# What the task asks:
Although the entries contain pictures, only their text goes into the copy, set down exactly.

═════ Extracted data ═════

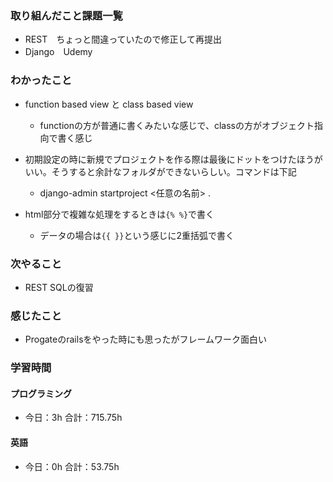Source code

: ### 取り組んだこと課題一覧
- REST　ちょっと間違っていたので修正して再提出
- Django　Udemy
### わかったこと
- function based view と class based view
    - functionの方が普通に書くみたいな感じで、classの方がオブジェクト指向で書く感じ

- 初期設定の時に新規でプロジェクトを作る際は最後にドットをつけたほうがいい。そうすると余計なフォルダができないらしい。コマンドは下記
    - django-admin startproject <任意の名前> .

- html部分で複雑な処理をするときは`{% %}`で書く
    - データの場合は`{{ }}`という感じに2重括弧で書く
### 次やること
- REST  SQLの復習
### 感じたこと
- Progateのrailsをやった時にも思ったがフレームワーク面白い
### 学習時間
#### プログラミング
- 今日：3h 合計：715.75h
#### 英語
- 今日：0h 合計：53.75h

═════

# Result:
Source code

: ### 取り組んだこと課題一覧
- REST　ちょっと間違っていたので修正して再提出
- Django　Udemy
### わかったこと
- function based view と class based view
    - functionの方が普通に書くみたいな感じで、classの方がオブジェクト指向で書く感じ

- 初期設定の時に新規でプロジェクトを作る際は最後にドットをつけたほうがいい。そうすると余計なフォルダができないらしい。コマンドは下記
    - django-admin startproject <任意の名前> .

- html部分で複雑な処理をするときは`{% %}`で書く
    - データの場合は`{{ }}`という感じに2重括弧で書く
### 次やること
- REST  SQLの復習
### 感じたこと
- Progateのrailsをやった時にも思ったがフレームワーク面白い
### 学習時間
#### プログラミング
- 今日：3h 合計：715.75h
#### 英語
- 今日：0h 合計：53.75h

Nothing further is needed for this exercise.